Cloud computing is a mode of increasing, using and delivering related services based on the Internet, which usually involves providing dynamically expandable and often virtualized resources through the Internet. Cloud is a metaphor of network and internet. In the past, cloud was often used to represent telecommunication networks, and later it was also used to represent the abstraction of the Internet and the underlying infrastructure. In a narrow sense, cloud computing refers to the delivery and use of IT infrastructure, and refers to obtaining the required resources in an on-demand and scalable way through the network; Cloud computing in a broad sense refers to the delivery and use of services, and refers to obtaining the required services in an on-demand and extensible way through the network. The service can be related to IT and software, Internet or other services. It means that computing power can also be circulated as a commodity through the Internet.
Big data, or massive data, refers to information that involves such a huge amount of data that it cannot be captured, managed, processed and sorted in a reasonable time by current mainstream software tools to help enterprises make more active business decisions. 4V characteristics of big data: quantity, speed, change and accuracy.
Technically, the relationship between big data and cloud computing is as inseparable as the front and back of a coin. Big data can't be processed by a single computer, so distributed computing architecture must be adopted. Its characteristic lies in the mining of massive data, but it must rely on the distributed processing of cloud computing, distributed database, cloud storage and virtualization technology.
Big data management, distributed file systems, such as Hadoop, Mapreduce data segmentation and access execution; At the same time, with the support of SQL and the support of SQL interface represented by Hive+HADOOP, building the next generation data warehouse with cloud computing on big data technology has become a hot topic. From the perspective of system requirements, the architecture of big data poses new challenges to the system:
1, with higher integration. The standard chassis can maximize the completion of specific tasks.
2. The configuration is more reasonable and the speed is faster. The balanced design of storage, controller, I/O channel, memory, CPU and network is the best design for data warehouse access, which is more than one order of magnitude higher than that of traditional similar platforms.
3. The overall energy consumption is lower.
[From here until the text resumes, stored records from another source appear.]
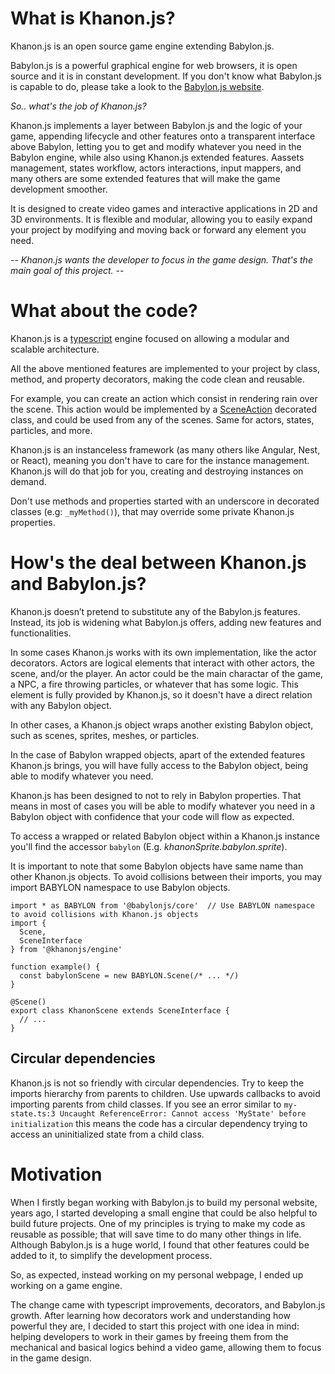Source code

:# What is Khanon.js?

Khanon.js is an open source game engine extending Babylon.js.

Babylon.js is a powerful graphical engine for web browsers, it is open source and it is in constant development. If you don't know what Babylon.js is capable to do, please take a look to the [Babylon.js website](https://babylonjs.com/).

*So.. what's the job of Khanon.js?*

Khanon.js implements a layer between Babylon.js and the logic of your game, appending lifecycle and other features onto a transparent interface above Babylon, letting you to get and modify whatever you need in the Babylon engine, while also using Khanon.js extended features. Aassets management, states workflow, actors interactions, input mappers, and many others are some extended features that will make the game development smoother.

It is designed to create video games and interactive applications in 2D and 3D environments. It is flexible and modular, allowing you to easily expand your project by modifying and moving back or forward any element you need.

-- *Khanon.js wants the developer to focus in the game design. That's the main goal of this project.* --

# What about the code?

Khanon.js is a [typescript](https://www.typescriptlang.org/) engine focused on allowing a modular and scalable architecture.

All the above mentioned features are implemented to your project by class, method, and property decorators, making the code clean and reusable.

For example, you can create an action which consist in rendering rain over the scene. This action would be implemented by a [SceneAction](https://khanonjs.com/api-docs/modules/decorators_scene_scene_action.html) decorated class, and could be used from any of the scenes. Same for actors, states, particles, and more.

Khanon.js is an instanceless framework (as many others like Angular, Nest, or React), meaning you don't have to care for the instance management. Khanon.js will do that job for you, creating and destroying instances on demand.

Don't use methods and properties started with an underscore in decorated classes (e.g: `_myMethod()`), that may override some private Khanon.js properties.

# How's the deal between Khanon.js and Babylon.js?

Khanon.js doesn’t pretend to substitute any of the Babylon.js features. Instead, its job is widening what Babylon.js offers, adding new features and functionalities.

In some cases Khanon.js works with its own implementation, like the actor decorators. Actors are logical elements that interact with other actors, the scene, and/or the player. An actor could be the main charactar of the game, a NPC, a fire throwing particles, or whatever that has some logic. This element is fully provided by Khanon.js, so it doesn't have a direct relation with any Babylon object.

In other cases, a Khanon.js object wraps another existing Babylon object, such as scenes, sprites, meshes, or particles.

In the case of Babylon wrapped objects, apart of the extended features Khanon.js brings, you will have fully access to the Babylon object, being able to modify whatever you need.

Khanon.js has been designed to not to rely in Babylon properties. That means in most of cases you will be able to modify whatever you need in a Babylon object with confidence that your code will flow as expected.

To access a wrapped or related Babylon object within a Khanon.js instance you'll find the accessor `babylon` (E.g. *khanonSprite.babylon.sprite*).

It is important to note that some Babylon objects have same name than other Khanon.js objects. To avoid collisions between their imports, you may import BABYLON namespace to use Babylon objects.
```
import * as BABYLON from '@babylonjs/core'  // Use BABYLON namespace to avoid collisions with Khanon.js objects
import {
  Scene,
  SceneInterface
} from '@khanonjs/engine'

function example() {
  const babylonScene = new BABYLON.Scene(/* ... */)
}

@Scene()
export class KhanonScene extends SceneInterface {
  // ...
}
```

## Circular dependencies

Khanon.js is not so friendly with circular dependencies. Try to keep the imports hierarchy from parents to children. Use upwards callbacks to avoid importing parents from child classes. If you see an error similar to `my-state.ts:3 Uncaught ReferenceError: Cannot access 'MyState' before initialization` this means the code has a circular dependency trying to access an uninitialized state from a child class.

# Motivation

When I firstly began working with Babylon.js to build my personal website, years ago, I started developing a small engine that could be also helpful to build future projects. One of my principles is trying to make my code as reusable as possible; that will save time to do many other things in life. Although Babylon.js is a huge world, I found that other features could be added to it, to simplify the development process.

So, as expected, instead working on my personal webpage, I ended up working on a game engine.

The change came with typescript improvements, decorators, and Babylon.js growth. After learning how decorators work and understanding how powerful they are, I decided to start this project with one idea in mind: helping developers to work in their games by freeing them from the mechanical and basical logics behind a video game, allowing them to focus in the game design.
The same computing task has the lowest energy consumption.
4. The system is more stable and reliable. It can eliminate all kinds of single-point failure links and unify the quality and standard of a component.
5. Low management and maintenance costs. The daily management of data warehouse is fully integrated.
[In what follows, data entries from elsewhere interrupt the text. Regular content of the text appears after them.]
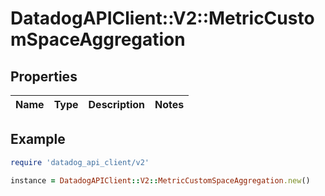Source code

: # DatadogAPIClient::V2::MetricCustomSpaceAggregation

## Properties

| Name | Type | Description | Notes |
| ---- | ---- | ----------- | ----- |

## Example

```ruby
require 'datadog_api_client/v2'

instance = DatadogAPIClient::V2::MetricCustomSpaceAggregation.new()
```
6. Plans and foreseeable road maps for system expansion and upgrade.
The relationship between cloud computing and big data
To put it simply: cloud computing is the virtualization of hardware resources, while big data is the efficient processing of massive data. Although this explanation is not entirely appropriate, it can help people who don't know these two names to understand the difference quickly. Of course, if explained more vividly, cloud computing is equivalent to our computers and operating systems, virtualizing a large number of hardware resources and then allocating them for use.
It can be said that big data is equivalent to a "database" of massive data. Looking at the development of big data, we can also see that the development of big data has been developing in the direction similar to the experience of traditional databases. In short, traditional databases provide enough space for the development of big data.
The overall architecture of big data includes three layers: data storage, data processing and data analysis. The data should be stored through the storage layer first, and then the corresponding data model and data analysis index system should be established according to the data requirements and objectives, so as to analyze the data and generate value.
Intermediate timeliness is accomplished by the powerful parallel computing and distributed computing capabilities provided by the intermediate data processing layer. The three work together to make big data generate ultimate value.
Regardless of the current development of cloud computing, the future trend is: as the bottom of computing resources, cloud computing supports the upper-level big data processing, and the development trend of big data is the query efficiency and analysis ability of real-time interaction, which is really exciting to borrow the words from a technical paper of Google: "PB-level data can be operated with a click of a mouse".